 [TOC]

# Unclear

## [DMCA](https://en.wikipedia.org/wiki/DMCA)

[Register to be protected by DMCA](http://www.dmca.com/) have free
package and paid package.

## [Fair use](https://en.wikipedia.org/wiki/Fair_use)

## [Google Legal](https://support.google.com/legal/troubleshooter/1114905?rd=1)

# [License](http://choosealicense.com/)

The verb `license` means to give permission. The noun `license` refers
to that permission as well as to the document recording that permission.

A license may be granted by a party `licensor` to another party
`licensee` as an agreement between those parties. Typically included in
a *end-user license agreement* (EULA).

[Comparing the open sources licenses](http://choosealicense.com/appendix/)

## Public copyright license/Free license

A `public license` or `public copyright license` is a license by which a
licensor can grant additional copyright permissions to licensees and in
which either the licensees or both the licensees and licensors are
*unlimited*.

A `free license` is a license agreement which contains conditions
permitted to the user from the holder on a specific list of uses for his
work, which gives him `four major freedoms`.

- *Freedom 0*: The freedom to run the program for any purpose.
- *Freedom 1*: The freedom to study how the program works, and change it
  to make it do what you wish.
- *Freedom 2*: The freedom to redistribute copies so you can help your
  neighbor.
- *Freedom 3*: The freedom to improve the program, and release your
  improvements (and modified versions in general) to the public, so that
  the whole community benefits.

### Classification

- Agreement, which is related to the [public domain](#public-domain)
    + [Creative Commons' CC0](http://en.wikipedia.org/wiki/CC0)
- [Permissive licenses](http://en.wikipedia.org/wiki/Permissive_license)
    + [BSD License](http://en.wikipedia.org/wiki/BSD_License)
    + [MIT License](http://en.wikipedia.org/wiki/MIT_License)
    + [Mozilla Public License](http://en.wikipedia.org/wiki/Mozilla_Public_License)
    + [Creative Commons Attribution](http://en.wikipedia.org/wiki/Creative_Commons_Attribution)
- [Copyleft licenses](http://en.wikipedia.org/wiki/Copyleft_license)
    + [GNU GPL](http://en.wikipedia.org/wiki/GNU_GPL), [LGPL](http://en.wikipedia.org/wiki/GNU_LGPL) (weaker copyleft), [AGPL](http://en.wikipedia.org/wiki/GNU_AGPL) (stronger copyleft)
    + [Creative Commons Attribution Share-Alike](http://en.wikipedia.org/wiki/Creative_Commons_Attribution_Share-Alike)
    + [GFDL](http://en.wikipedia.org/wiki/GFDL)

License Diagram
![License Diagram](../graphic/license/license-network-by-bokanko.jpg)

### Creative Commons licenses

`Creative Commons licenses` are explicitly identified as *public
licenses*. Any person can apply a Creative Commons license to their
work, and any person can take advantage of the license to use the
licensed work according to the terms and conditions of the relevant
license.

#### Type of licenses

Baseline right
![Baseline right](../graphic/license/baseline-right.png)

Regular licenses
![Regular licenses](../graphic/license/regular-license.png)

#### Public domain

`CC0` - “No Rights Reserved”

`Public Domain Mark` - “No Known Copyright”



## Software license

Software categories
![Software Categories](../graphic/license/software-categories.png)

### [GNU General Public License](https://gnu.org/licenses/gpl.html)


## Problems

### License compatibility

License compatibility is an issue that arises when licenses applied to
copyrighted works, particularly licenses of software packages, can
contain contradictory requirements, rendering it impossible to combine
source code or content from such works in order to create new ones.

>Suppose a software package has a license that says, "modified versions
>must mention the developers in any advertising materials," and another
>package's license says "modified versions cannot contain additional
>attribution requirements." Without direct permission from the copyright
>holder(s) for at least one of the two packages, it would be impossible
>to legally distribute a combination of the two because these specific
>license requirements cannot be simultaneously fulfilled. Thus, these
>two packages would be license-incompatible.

--- --- ---

All lines in the data above from the one with "which contains conditions" through the one with "### Creative Commons licenses" must be repeated exactly, and no others.

→ RESPONSE AREA:
A `free license` is a license agreement which contains conditions
permitted to the user from the holder on a specific list of uses for his
work, which gives him `four major freedoms`.

- *Freedom 0*: The freedom to run the program for any purpose.
- *Freedom 1*: The freedom to study how the program works, and change it
  to make it do what you wish.
- *Freedom 2*: The freedom to redistribute copies so you can help your
  neighbor.
- *Freedom 3*: The freedom to improve the program, and release your
  improvements (and modified versions in general) to the public, so that
  the whole community benefits.

### Classification

- Agreement, which is related to the [public domain](#public-domain)
    + [Creative Commons' CC0](http://en.wikipedia.org/wiki/CC0)
- [Permissive licenses](http://en.wikipedia.org/wiki/Permissive_license)
    + [BSD License](http://en.wikipedia.org/wiki/BSD_License)
    + [MIT License](http://en.wikipedia.org/wiki/MIT_License)
    + [Mozilla Public License](http://en.wikipedia.org/wiki/Mozilla_Public_License)
    + [Creative Commons Attribution](http://en.wikipedia.org/wiki/Creative_Commons_Attribution)
- [Copyleft licenses](http://en.wikipedia.org/wiki/Copyleft_license)
    + [GNU GPL](http://en.wikipedia.org/wiki/GNU_GPL), [LGPL](http://en.wikipedia.org/wiki/GNU_LGPL) (weaker copyleft), [AGPL](http://en.wikipedia.org/wiki/GNU_AGPL) (stronger copyleft)
    + [Creative Commons Attribution Share-Alike](http://en.wikipedia.org/wiki/Creative_Commons_Attribution_Share-Alike)
    + [GFDL](http://en.wikipedia.org/wiki/GFDL)

License Diagram
![License Diagram](../graphic/license/license-network-by-bokanko.jpg)

### Creative Commons licenses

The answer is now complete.